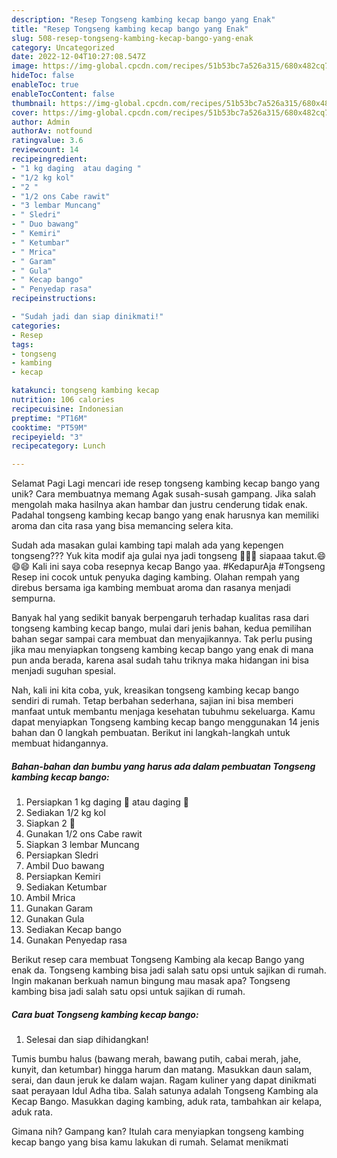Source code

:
```yaml
---
description: "Resep Tongseng kambing kecap bango yang Enak"
title: "Resep Tongseng kambing kecap bango yang Enak"
slug: 508-resep-tongseng-kambing-kecap-bango-yang-enak
category: Uncategorized
date: 2022-12-04T10:27:08.547Z
image: https://img-global.cpcdn.com/recipes/51b53bc7a526a315/680x482cq70/tongseng-kambing-kecap-bango-foto-resep-utama.jpg
hideToc: false
enableToc: true
enableTocContent: false
thumbnail: https://img-global.cpcdn.com/recipes/51b53bc7a526a315/680x482cq70/tongseng-kambing-kecap-bango-foto-resep-utama.jpg
cover: https://img-global.cpcdn.com/recipes/51b53bc7a526a315/680x482cq70/tongseng-kambing-kecap-bango-foto-resep-utama.jpg
author: Admin
authorAv: notfound
ratingvalue: 3.6
reviewcount: 14
recipeingredient:
- "1 kg daging  atau daging "
- "1/2 kg kol"
- "2 "
- "1/2 ons Cabe rawit"
- "3 lembar Muncang"
- " Sledri"
- " Duo bawang"
- " Kemiri"
- " Ketumbar"
- " Mrica"
- " Garam"
- " Gula"
- " Kecap bango"
- " Penyedap rasa"
recipeinstructions:

- "Sudah jadi dan siap dinikmati!"
categories:
- Resep
tags:
- tongseng
- kambing
- kecap

katakunci: tongseng kambing kecap 
nutrition: 106 calories
recipecuisine: Indonesian
preptime: "PT16M"
cooktime: "PT59M"
recipeyield: "3"
recipecategory: Lunch

---
```



Selamat Pagi Lagi mencari ide resep tongseng kambing kecap bango yang unik? Cara membuatnya memang Agak susah-susah gampang. Jika salah mengolah maka hasilnya akan hambar dan justru cenderung tidak enak. Padahal tongseng kambing kecap bango yang enak harusnya kan memiliki aroma dan cita rasa yang bisa memancing selera kita.


Sudah ada masakan gulai kambing tapi malah ada yang kepengen tongseng??? Yuk kita modif aja gulai nya jadi tongseng 🤗🤗🤗 siapaaa takut.😄😄😄 Kali ini saya coba resepnya kecap Bango yaa. #KedapurAja #Tongseng Resep ini cocok untuk penyuka daging kambing. Olahan rempah yang direbus bersama iga kambing membuat aroma dan rasanya menjadi sempurna.

Banyak hal yang sedikit banyak berpengaruh terhadap kualitas rasa dari tongseng kambing kecap bango, mulai dari jenis bahan, kedua pemilihan bahan segar sampai cara membuat dan menyajikannya. Tak perlu pusing jika mau menyiapkan tongseng kambing kecap bango yang enak di mana pun anda berada, karena asal sudah tahu triknya maka hidangan ini bisa menjadi suguhan spesial.


Nah, kali ini kita coba, yuk, kreasikan tongseng kambing kecap bango sendiri di rumah. Tetap berbahan sederhana, sajian ini bisa memberi manfaat untuk membantu menjaga kesehatan tubuhmu sekeluarga. Kamu dapat menyiapkan Tongseng kambing kecap bango menggunakan 14 jenis bahan dan 0 langkah pembuatan. Berikut ini langkah-langkah untuk membuat hidangannya.

<!--inarticleads1-->

##### Bahan-bahan dan bumbu yang harus ada dalam pembuatan Tongseng kambing kecap bango:

1. Persiapkan 1 kg daging 🐐 atau daging 🐄
1. Sediakan 1/2 kg kol
1. Siapkan 2 🍅
1. Gunakan 1/2 ons Cabe rawit
1. Siapkan 3 lembar Muncang
1. Persiapkan  Sledri
1. Ambil  Duo bawang
1. Persiapkan  Kemiri
1. Sediakan  Ketumbar
1. Ambil  Mrica
1. Gunakan  Garam
1. Gunakan  Gula
1. Sediakan  Kecap bango
1. Gunakan  Penyedap rasa


Berikut resep cara membuat Tongseng Kambing ala kecap Bango yang enak da. Tongseng kambing bisa jadi salah satu opsi untuk sajikan di rumah. Ingin makanan berkuah namun bingung mau masak apa? Tongseng kambing bisa jadi salah satu opsi untuk sajikan di rumah. 

<!--inarticleads2-->

##### Cara buat Tongseng kambing kecap bango:


1. Selesai dan siap dihidangkan!

Tumis bumbu halus (bawang merah, bawang putih, cabai merah, jahe, kunyit, dan ketumbar) hingga harum dan matang. Masukkan daun salam, serai, dan daun jeruk ke dalam wajan. Ragam kuliner yang dapat dinikmati saat perayaan Idul Adha tiba. Salah satunya adalah Tongseng Kambing ala Kecap Bango. Masukkan daging kambing, aduk rata, tambahkan air kelapa, aduk rata. 

Gimana nih? Gampang kan? Itulah cara menyiapkan tongseng kambing kecap bango yang bisa kamu lakukan di rumah. Selamat menikmati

**TASK**: Copy nothing but the lines from the top of the material through the line holding "Selamat Pagi Lagi", exactly as written; omit pictures.

**RESPONSE TO THE TASK**:
Source code

:
```yaml
---
description: "Resep Tongseng kambing kecap bango yang Enak"
title: "Resep Tongseng kambing kecap bango yang Enak"
slug: 508-resep-tongseng-kambing-kecap-bango-yang-enak
category: Uncategorized
date: 2022-12-04T10:27:08.547Z
image: https://img-global.cpcdn.com/recipes/51b53bc7a526a315/680x482cq70/tongseng-kambing-kecap-bango-foto-resep-utama.jpg
hideToc: false
enableToc: true
enableTocContent: false
thumbnail: https://img-global.cpcdn.com/recipes/51b53bc7a526a315/680x482cq70/tongseng-kambing-kecap-bango-foto-resep-utama.jpg
cover: https://img-global.cpcdn.com/recipes/51b53bc7a526a315/680x482cq70/tongseng-kambing-kecap-bango-foto-resep-utama.jpg
author: Admin
authorAv: notfound
ratingvalue: 3.6
reviewcount: 14
recipeingredient:
- "1 kg daging  atau daging "
- "1/2 kg kol"
- "2 "
- "1/2 ons Cabe rawit"
- "3 lembar Muncang"
- " Sledri"
- " Duo bawang"
- " Kemiri"
- " Ketumbar"
- " Mrica"
- " Garam"
- " Gula"
- " Kecap bango"
- " Penyedap rasa"
recipeinstructions:

- "Sudah jadi dan siap dinikmati!"
categories:
- Resep
tags:
- tongseng
- kambing
- kecap

katakunci: tongseng kambing kecap 
nutrition: 106 calories
recipecuisine: Indonesian
preptime: "PT16M"
cooktime: "PT59M"
recipeyield: "3"
recipecategory: Lunch

---
```



Selamat Pagi Lagi mencari ide resep tongseng kambing kecap bango yang unik? Cara membuatnya memang Agak susah-susah gampang. Jika salah mengolah maka hasilnya akan hambar dan justru cenderung tidak enak. Padahal tongseng kambing kecap bango yang enak harusnya kan memiliki aroma dan cita rasa yang bisa memancing selera kita.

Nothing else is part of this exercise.